**REQUIRED ACTION:**
What is needed is the number of lines below that contain the word "typically", with no other output.

(Saved data entries)
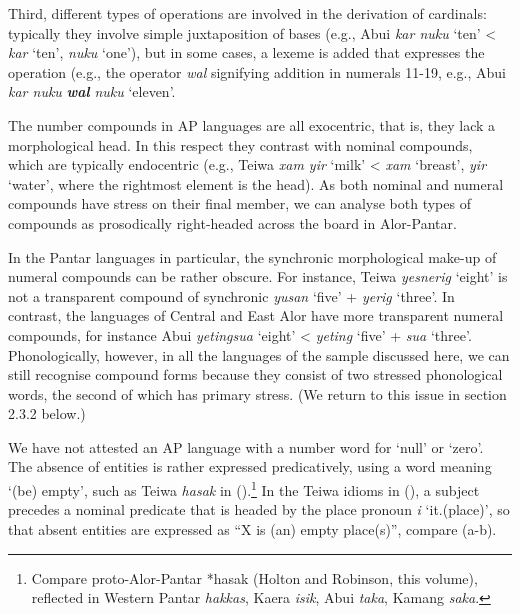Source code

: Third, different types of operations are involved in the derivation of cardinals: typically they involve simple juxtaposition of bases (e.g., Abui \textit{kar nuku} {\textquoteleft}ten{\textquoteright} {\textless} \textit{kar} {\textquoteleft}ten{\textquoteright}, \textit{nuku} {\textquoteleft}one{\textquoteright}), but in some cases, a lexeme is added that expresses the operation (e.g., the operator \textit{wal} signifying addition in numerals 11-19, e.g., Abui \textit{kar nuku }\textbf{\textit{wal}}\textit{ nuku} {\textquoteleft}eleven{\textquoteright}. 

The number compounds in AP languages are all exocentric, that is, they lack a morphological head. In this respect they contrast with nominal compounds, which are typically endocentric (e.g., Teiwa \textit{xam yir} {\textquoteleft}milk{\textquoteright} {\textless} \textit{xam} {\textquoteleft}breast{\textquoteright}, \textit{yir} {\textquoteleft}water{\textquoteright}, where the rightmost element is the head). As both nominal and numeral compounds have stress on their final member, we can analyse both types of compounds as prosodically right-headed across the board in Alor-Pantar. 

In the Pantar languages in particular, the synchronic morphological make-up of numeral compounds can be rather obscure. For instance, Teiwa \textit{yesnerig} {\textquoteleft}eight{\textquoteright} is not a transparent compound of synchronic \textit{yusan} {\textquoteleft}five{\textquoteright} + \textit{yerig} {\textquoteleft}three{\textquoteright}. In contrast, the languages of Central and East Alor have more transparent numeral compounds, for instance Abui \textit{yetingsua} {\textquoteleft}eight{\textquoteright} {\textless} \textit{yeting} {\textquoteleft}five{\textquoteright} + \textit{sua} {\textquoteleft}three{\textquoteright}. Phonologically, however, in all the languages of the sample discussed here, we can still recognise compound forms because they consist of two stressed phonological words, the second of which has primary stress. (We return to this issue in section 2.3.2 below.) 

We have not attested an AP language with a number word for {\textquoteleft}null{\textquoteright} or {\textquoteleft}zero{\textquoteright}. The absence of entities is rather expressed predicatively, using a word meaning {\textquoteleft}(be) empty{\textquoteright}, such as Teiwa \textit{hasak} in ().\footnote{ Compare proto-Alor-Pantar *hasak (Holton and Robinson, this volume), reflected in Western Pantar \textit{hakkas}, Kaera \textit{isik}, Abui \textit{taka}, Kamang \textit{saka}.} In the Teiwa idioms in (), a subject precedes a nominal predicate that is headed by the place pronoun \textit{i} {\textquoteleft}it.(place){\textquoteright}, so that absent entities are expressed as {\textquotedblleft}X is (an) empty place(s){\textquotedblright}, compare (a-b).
...
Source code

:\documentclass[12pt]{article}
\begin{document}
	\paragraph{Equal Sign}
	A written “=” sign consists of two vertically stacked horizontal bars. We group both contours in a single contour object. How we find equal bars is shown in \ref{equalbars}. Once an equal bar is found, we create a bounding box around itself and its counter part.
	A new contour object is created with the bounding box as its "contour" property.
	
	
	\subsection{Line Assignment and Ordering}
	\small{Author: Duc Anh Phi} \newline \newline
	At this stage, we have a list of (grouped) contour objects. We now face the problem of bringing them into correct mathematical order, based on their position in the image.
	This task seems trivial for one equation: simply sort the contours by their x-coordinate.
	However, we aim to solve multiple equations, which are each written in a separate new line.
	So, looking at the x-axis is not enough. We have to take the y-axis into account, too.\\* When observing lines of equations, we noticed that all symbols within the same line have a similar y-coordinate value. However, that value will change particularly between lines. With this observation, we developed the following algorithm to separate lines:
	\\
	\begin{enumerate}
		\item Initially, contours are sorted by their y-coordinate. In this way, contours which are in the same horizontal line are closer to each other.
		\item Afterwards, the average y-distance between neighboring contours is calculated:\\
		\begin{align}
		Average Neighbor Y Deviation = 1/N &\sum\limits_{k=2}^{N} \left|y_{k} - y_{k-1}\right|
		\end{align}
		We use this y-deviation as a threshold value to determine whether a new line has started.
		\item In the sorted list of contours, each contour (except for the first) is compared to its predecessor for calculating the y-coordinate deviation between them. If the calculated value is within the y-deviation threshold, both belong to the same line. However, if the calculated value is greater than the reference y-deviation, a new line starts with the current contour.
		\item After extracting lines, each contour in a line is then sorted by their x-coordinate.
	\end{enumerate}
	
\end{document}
---
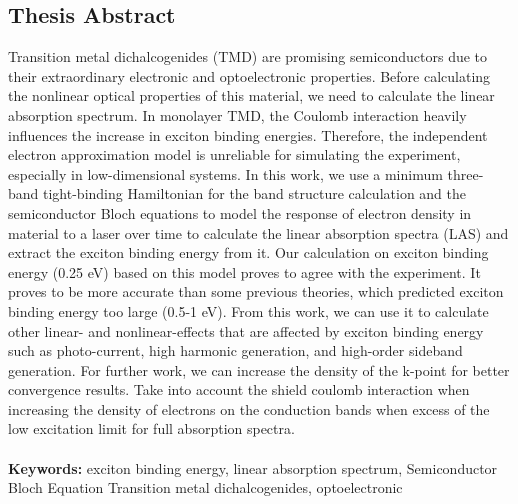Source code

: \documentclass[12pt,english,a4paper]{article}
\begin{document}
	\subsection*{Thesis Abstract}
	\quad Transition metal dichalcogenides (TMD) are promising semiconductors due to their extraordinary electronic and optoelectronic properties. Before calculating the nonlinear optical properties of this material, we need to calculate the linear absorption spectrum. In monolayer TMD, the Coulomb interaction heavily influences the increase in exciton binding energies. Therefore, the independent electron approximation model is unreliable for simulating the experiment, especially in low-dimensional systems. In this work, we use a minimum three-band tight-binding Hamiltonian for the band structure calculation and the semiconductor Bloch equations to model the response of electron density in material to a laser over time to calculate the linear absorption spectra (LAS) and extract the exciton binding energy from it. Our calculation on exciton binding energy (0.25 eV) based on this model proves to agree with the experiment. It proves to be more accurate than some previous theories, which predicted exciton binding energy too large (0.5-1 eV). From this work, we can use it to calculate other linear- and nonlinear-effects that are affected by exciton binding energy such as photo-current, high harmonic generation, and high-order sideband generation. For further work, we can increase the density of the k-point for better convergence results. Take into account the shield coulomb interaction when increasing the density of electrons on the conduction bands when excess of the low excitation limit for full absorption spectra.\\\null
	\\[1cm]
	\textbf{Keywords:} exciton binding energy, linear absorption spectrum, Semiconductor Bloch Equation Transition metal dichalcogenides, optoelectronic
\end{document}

**RESULT OF THIS TASK:**
2